◆ EXERCISE GOAL
Return the data below exactly, please, but drop the pictures.

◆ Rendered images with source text
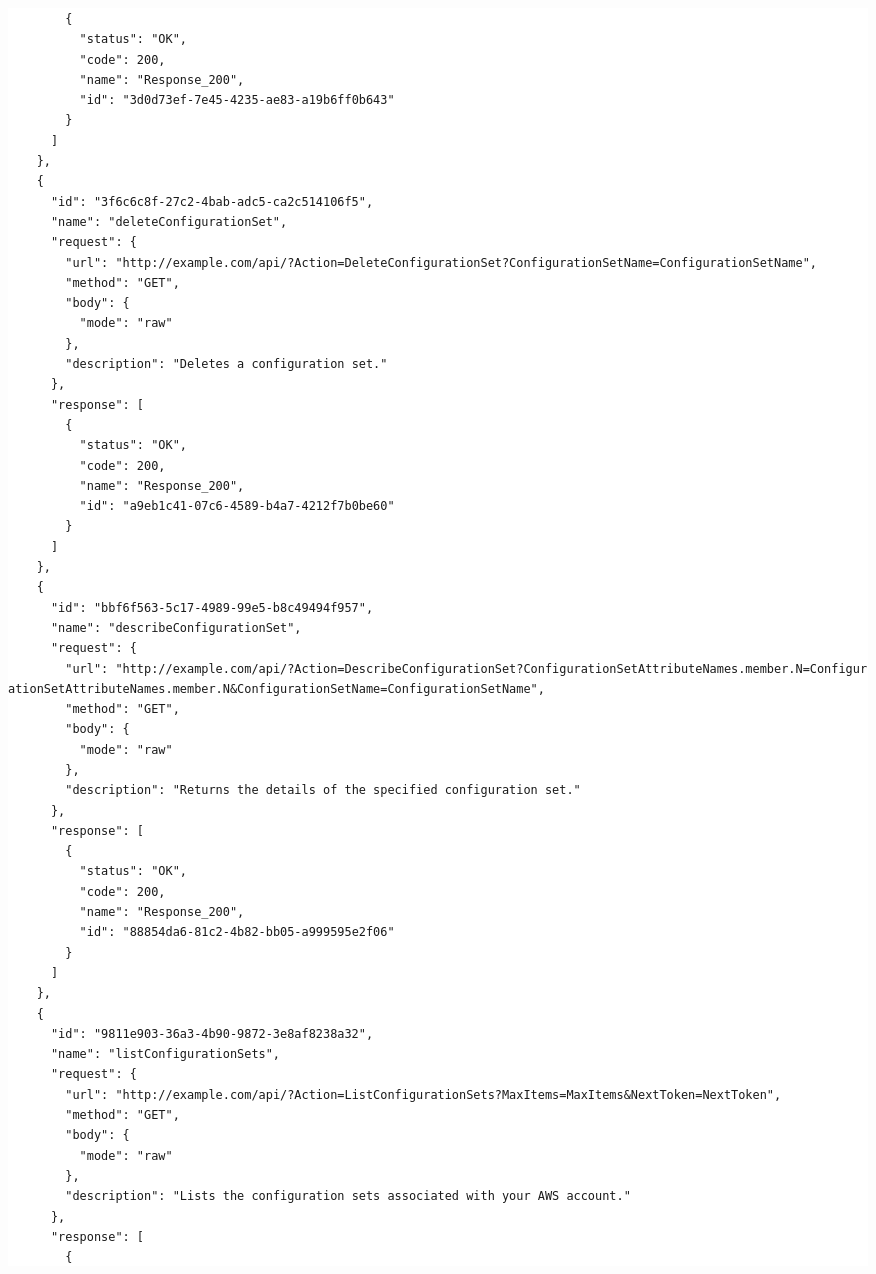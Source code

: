             {
              "status": "OK",
              "code": 200,
              "name": "Response_200",
              "id": "3d0d73ef-7e45-4235-ae83-a19b6ff0b643"
            }
          ]
        },
        {
          "id": "3f6c6c8f-27c2-4bab-adc5-ca2c514106f5",
          "name": "deleteConfigurationSet",
          "request": {
            "url": "http://example.com/api/?Action=DeleteConfigurationSet?ConfigurationSetName=ConfigurationSetName",
            "method": "GET",
            "body": {
              "mode": "raw"
            },
            "description": "Deletes a configuration set."
          },
          "response": [
            {
              "status": "OK",
              "code": 200,
              "name": "Response_200",
              "id": "a9eb1c41-07c6-4589-b4a7-4212f7b0be60"
            }
          ]
        },
        {
          "id": "bbf6f563-5c17-4989-99e5-b8c49494f957",
          "name": "describeConfigurationSet",
          "request": {
            "url": "http://example.com/api/?Action=DescribeConfigurationSet?ConfigurationSetAttributeNames.member.N=ConfigurationSetAttributeNames.member.N&ConfigurationSetName=ConfigurationSetName",
            "method": "GET",
            "body": {
              "mode": "raw"
            },
            "description": "Returns the details of the specified configuration set."
          },
          "response": [
            {
              "status": "OK",
              "code": 200,
              "name": "Response_200",
              "id": "88854da6-81c2-4b82-bb05-a999595e2f06"
            }
          ]
        },
        {
          "id": "9811e903-36a3-4b90-9872-3e8af8238a32",
          "name": "listConfigurationSets",
          "request": {
            "url": "http://example.com/api/?Action=ListConfigurationSets?MaxItems=MaxItems&NextToken=NextToken",
            "method": "GET",
            "body": {
              "mode": "raw"
            },
            "description": "Lists the configuration sets associated with your AWS account."
          },
          "response": [
            {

◆ FINISHED EXERCISE
Source code

:             {
              "status": "OK",
              "code": 200,
              "name": "Response_200",
              "id": "3d0d73ef-7e45-4235-ae83-a19b6ff0b643"
            }
          ]
        },
        {
          "id": "3f6c6c8f-27c2-4bab-adc5-ca2c514106f5",
          "name": "deleteConfigurationSet",
          "request": {
            "url": "http://example.com/api/?Action=DeleteConfigurationSet?ConfigurationSetName=ConfigurationSetName",
            "method": "GET",
            "body": {
              "mode": "raw"
            },
            "description": "Deletes a configuration set."
          },
          "response": [
            {
              "status": "OK",
              "code": 200,
              "name": "Response_200",
              "id": "a9eb1c41-07c6-4589-b4a7-4212f7b0be60"
            }
          ]
        },
        {
          "id": "bbf6f563-5c17-4989-99e5-b8c49494f957",
          "name": "describeConfigurationSet",
          "request": {
            "url": "http://example.com/api/?Action=DescribeConfigurationSet?ConfigurationSetAttributeNames.member.N=ConfigurationSetAttributeNames.member.N&ConfigurationSetName=ConfigurationSetName",
            "method": "GET",
            "body": {
              "mode": "raw"
            },
            "description": "Returns the details of the specified configuration set."
          },
          "response": [
            {
              "status": "OK",
              "code": 200,
              "name": "Response_200",
              "id": "88854da6-81c2-4b82-bb05-a999595e2f06"
            }
          ]
        },
        {
          "id": "9811e903-36a3-4b90-9872-3e8af8238a32",
          "name": "listConfigurationSets",
          "request": {
            "url": "http://example.com/api/?Action=ListConfigurationSets?MaxItems=MaxItems&NextToken=NextToken",
            "method": "GET",
            "body": {
              "mode": "raw"
            },
            "description": "Lists the configuration sets associated with your AWS account."
          },
          "response": [
            {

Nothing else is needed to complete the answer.